Precleaning of the foil is accomplished by immersing the foil in a corrosive solution, such as HCl, H2SO4, H3PO4, or other commercially available solutions such as the Hubbard-Hall Lusterclean solution for a time sufficient to partly expose the fresh aluminum metal on the foil. For example, the foil can be immersed in an aqueous solution containing HCl in an amount ranging from about 0.1% to about 2% by weight (e.g. from about 0.1 to about 1% by weight, or about 0.2% to about 0.5% by weight), preferably about 0.2% by weight, for a time ranging from about 20 seconds to about 2 minutes (e.g. from about 20 seconds to about 1 minute), preferably about 20 seconds. The foil is preferably immersed in the corrosive solution at room temperature (e.g., about 20 to about 30° C.). The foil may then be rinsed with water, preferably deionized water, for at least about one minute.
The foil used for etching according to the present invention is preferably etchable aluminum strip of high cubicity. High cubicity in the context of the present invention is where at least 80% of crystalline aluminum structure is oriented in a normal position (i.e., a (1,0,0) orientation) relative to the surface of the foil. The foil used for etching is also preferably of high purity. Such foils are well-known in the art and are readily available from commercial sources. Illustratively, the thickness of the aluminum foil ranges from about 50 to about 200 microns, preferably from about 110 microns to about 114 microns.
After etching, the foil is removed from the etch solution and rinsed in deionized water. The tunnels formed during the initial etch are then widened, or enlarged, in a secondary etch solution, typically an aqueous based nitrate solution, preferably between about 1% to about 20% aluminum nitrate, more preferably between about 10% to about 14% aluminum nitrate, with less than about 1% free nitric acid. The etch tunnels are widened to an appropriate diameter by methods known to those in the art, such as that disclosed in U.S. Pat. No. 4,518,471 and U.S. Pat. No. 4,525,249, both of which are incorporated herein by reference. In embodiments of the invention, the widening charge ranges from about 60 to about 90 coulombs/cm2, more preferably about 70 to about 80 coulombs/cm2.

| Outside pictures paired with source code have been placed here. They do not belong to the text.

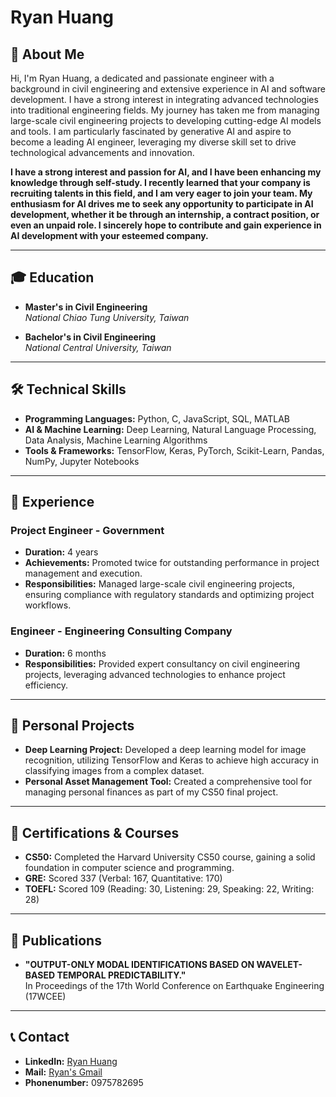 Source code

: # Ryan Huang

## 👋 About Me

Hi, I'm Ryan Huang, a dedicated and passionate engineer with a background in civil engineering and extensive experience in AI and software development. I have a strong interest in integrating advanced technologies into traditional engineering fields. My journey has taken me from managing large-scale civil engineering projects to developing cutting-edge AI models and tools. I am particularly fascinated by generative AI and aspire to become a leading AI engineer, leveraging my diverse skill set to drive technological advancements and innovation.

**I have a strong interest and passion for AI, and I have been enhancing my knowledge through self-study. I recently learned that your company is recruiting talents in this field, and I am very eager to join your team. My enthusiasm for AI drives me to seek any opportunity to participate in AI development, whether it be through an internship, a contract position, or even an unpaid role. I sincerely hope to contribute and gain experience in AI development with your esteemed company.**

---

## 🎓 Education

- **Master's in Civil Engineering**  
  _National Chiao Tung University, Taiwan_

- **Bachelor's in Civil Engineering**  
  _National Central University, Taiwan_

---

## 🛠 Technical Skills

- **Programming Languages:** Python, C, JavaScript, SQL, MATLAB
- **AI & Machine Learning:** Deep Learning, Natural Language Processing, Data Analysis, Machine Learning Algorithms
- **Tools & Frameworks:** TensorFlow, Keras, PyTorch, Scikit-Learn, Pandas, NumPy, Jupyter Notebooks

---

## 💼 Experience

### Project Engineer - Government
- **Duration:** 4 years
- **Achievements:** Promoted twice for outstanding performance in project management and execution.
- **Responsibilities:** Managed large-scale civil engineering projects, ensuring compliance with regulatory standards and optimizing project workflows.

### Engineer - Engineering Consulting Company
- **Duration:** 6 months
- **Responsibilities:** Provided expert consultancy on civil engineering projects, leveraging advanced technologies to enhance project efficiency.

---

## 🌟 Personal Projects
- **Deep Learning Project:** Developed a deep learning model for image recognition, utilizing TensorFlow and Keras to achieve high accuracy in classifying images from a complex dataset.
- **Personal Asset Management Tool:** Created a comprehensive tool for managing personal finances as part of my CS50 final project.

---

## 📜 Certifications & Courses

- **CS50:** Completed the Harvard University CS50 course, gaining a solid foundation in computer science and programming.
- **GRE:** Scored 337 (Verbal: 167, Quantitative: 170)
- **TOEFL:** Scored 109 (Reading: 30, Listening: 29, Speaking: 22, Writing: 28)

---

## 📝 Publications

- **"OUTPUT-ONLY MODAL IDENTIFICATIONS BASED ON WAVELET-BASED TEMPORAL PREDICTABILITY."**  
  In Proceedings of the 17th World Conference on Earthquake Engineering (17WCEE)

---

## 📞 Contact

- **LinkedIn:** [Ryan Huang](https://www.linkedin.com/in/ryanhuang19941212)
- **Mail:** [Ryan's Gmail](www.linkedin.com/in/ryanhuang19941212)
- **Phonenumber:** 0975782695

After the etch tunnels have been widened, the foil is again rinsed with deionized water and dried. Finally, a barrier oxide layer is formed onto the metal foil by placing the foil into an electrolyte bath and applying a positive voltage to the metal foil and a negative voltage to the electrolyte. The barrier oxide layer provides a high resistance to current passing between the electrolyte and the metal foils in the finished capacitor, also referred to as the leakage current. A high leakage current can result in the poor performance and reliability of an electrolytic capacitor. In particular, a high leakage current results in greater amount of charge leaking out of the capacitor once it has been charged.

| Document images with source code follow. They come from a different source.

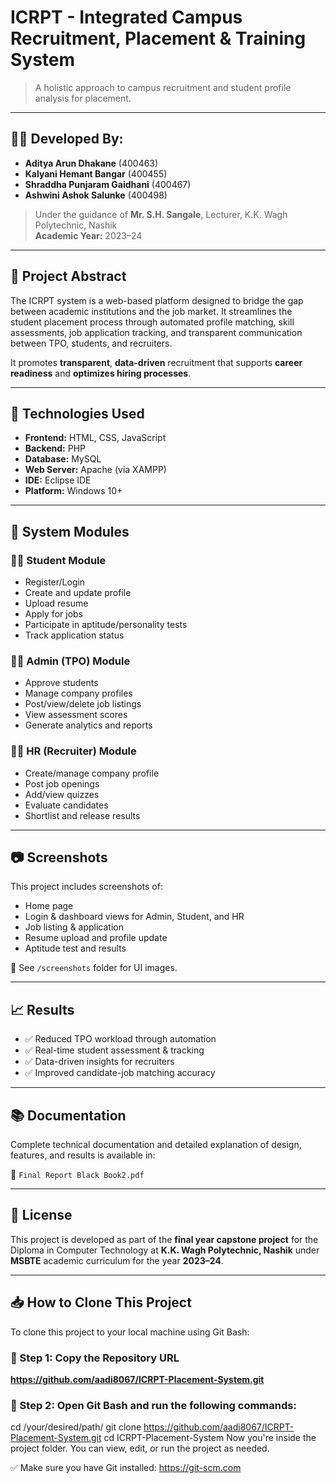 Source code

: # ICRPT - Integrated Campus Recruitment, Placement & Training System

> A holistic approach to campus recruitment and student profile analysis for placement.

---

## 👨‍💻 Developed By:

- **Aditya Arun Dhakane** (400463)
- **Kalyani Hemant Bangar** (400455)
- **Shraddha Punjaram Gaidhani** (400467)
- **Ashwini Ashok Salunke** (400498)

> Under the guidance of **Mr. S.H. Sangale**, Lecturer, K.K. Wagh Polytechnic, Nashik  
> **Academic Year:** 2023–24

---

## 🧠 Project Abstract

The ICRPT system is a web-based platform designed to bridge the gap between academic institutions and the job market. It streamlines the student placement process through automated profile matching, skill assessments, job application tracking, and transparent communication between TPO, students, and recruiters.

It promotes **transparent**, **data-driven** recruitment that supports **career readiness** and **optimizes hiring processes**.

---

## 🔧 Technologies Used

- **Frontend:** HTML, CSS, JavaScript  
- **Backend:** PHP  
- **Database:** MySQL  
- **Web Server:** Apache (via XAMPP)  
- **IDE:** Eclipse IDE  
- **Platform:** Windows 10+

---

## 🧩 System Modules

### 👩‍🎓 Student Module
- Register/Login
- Create and update profile
- Upload resume
- Apply for jobs
- Participate in aptitude/personality tests
- Track application status

### 🧑‍🏫 Admin (TPO) Module
- Approve students
- Manage company profiles
- Post/view/delete job listings
- View assessment scores
- Generate analytics and reports

### 🧑‍💼 HR (Recruiter) Module
- Create/manage company profile
- Post job openings
- Add/view quizzes
- Evaluate candidates
- Shortlist and release results

---

## 📷 Screenshots

This project includes screenshots of:
- Home page
- Login & dashboard views for Admin, Student, and HR
- Job listing & application
- Resume upload and profile update
- Aptitude test and results

📁 See `/screenshots` folder for UI images.

---

## 📈 Results

- ✅ Reduced TPO workload through automation  
- ✅ Real-time student assessment & tracking  
- ✅ Data-driven insights for recruiters  
- ✅ Improved candidate-job matching accuracy  

---

## 📚 Documentation

Complete technical documentation and detailed explanation of design, features, and results is available in:

📄 `Final Report Black Book2.pdf`

---

## 🏁 License

This project is developed as part of the **final year capstone project** for the Diploma in Computer Technology at **K.K. Wagh Polytechnic, Nashik** under **MSBTE** academic curriculum for the year **2023–24**.

---

## 📥 How to Clone This Project

To clone this project to your local machine using Git Bash:

### 🔹 Step 1: Copy the Repository URL
**https://github.com/aadi8067/ICRPT-Placement-System.git**

### 🔹 Step 2: Open Git Bash and run the following commands:

cd /your/desired/path/
git clone https://github.com/aadi8067/ICRPT-Placement-System.git
cd ICRPT-Placement-System
Now you're inside the project folder. You can view, edit, or run the project as needed.

✅ Make sure you have Git installed: https://git-scm.com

The formation process consists of applying a voltage to the foil through an electrolyte such as boric acid and water or other solutions familiar to those skilled in the art, resulting in the formation of an oxide on the surface of the anode foil. The preferred electrolyte for formation is a 100-1000 μS/cm, preferably 500 μS/cm, citric acid concentration. In the case of an aluminum anode foil, the formation process results in the formation of aluminum oxide (Al2O3) on the surface of the anode foil. The thickness of the oxide deposited or “formed” on the anode foil is proportional to the applied voltage, roughly 10 to 15 Angstroms per applied volt. The formation voltage can be about 250 Volts or higher, preferably about 250 Volts to about 600 Volts, more preferably about 450 Volts to about 510 Volts. The etched and formed anode foils can then be cut and used in the assembly of a capacitor.
The present invention thus also provides electrolytic capacitors comprising etched anode foil etched by methods and/or compositions according to the present invention. Such capacitors can be made using any suitable method known in the art. Non-limiting examples of such methods are disclosed, e.g., in the following references which are entirely incorporated herein by reference: U.S. Pat. Nos. 4,696,082 to Fonfria et al., 4,663,824 to Kemnochi, 3,872,579 to Papadopoulos, 4,541,037 to Ross et al., 4,266,332 to Markarian et al., 3,622,843 to Vermilyea et al., and 4,593,343 to Ross. The rated voltage of the electrolytic capacitor is preferably above about 250 Volts, such as, e.g. between about 250 Volts and 1000 Volts. Preferably, the voltage is about 400 Volts or higher, more preferably about 400 to about 550 Volts. Illustrative capacitance is about 1.0 μF/cm2 to about 1.4 μF/cm2.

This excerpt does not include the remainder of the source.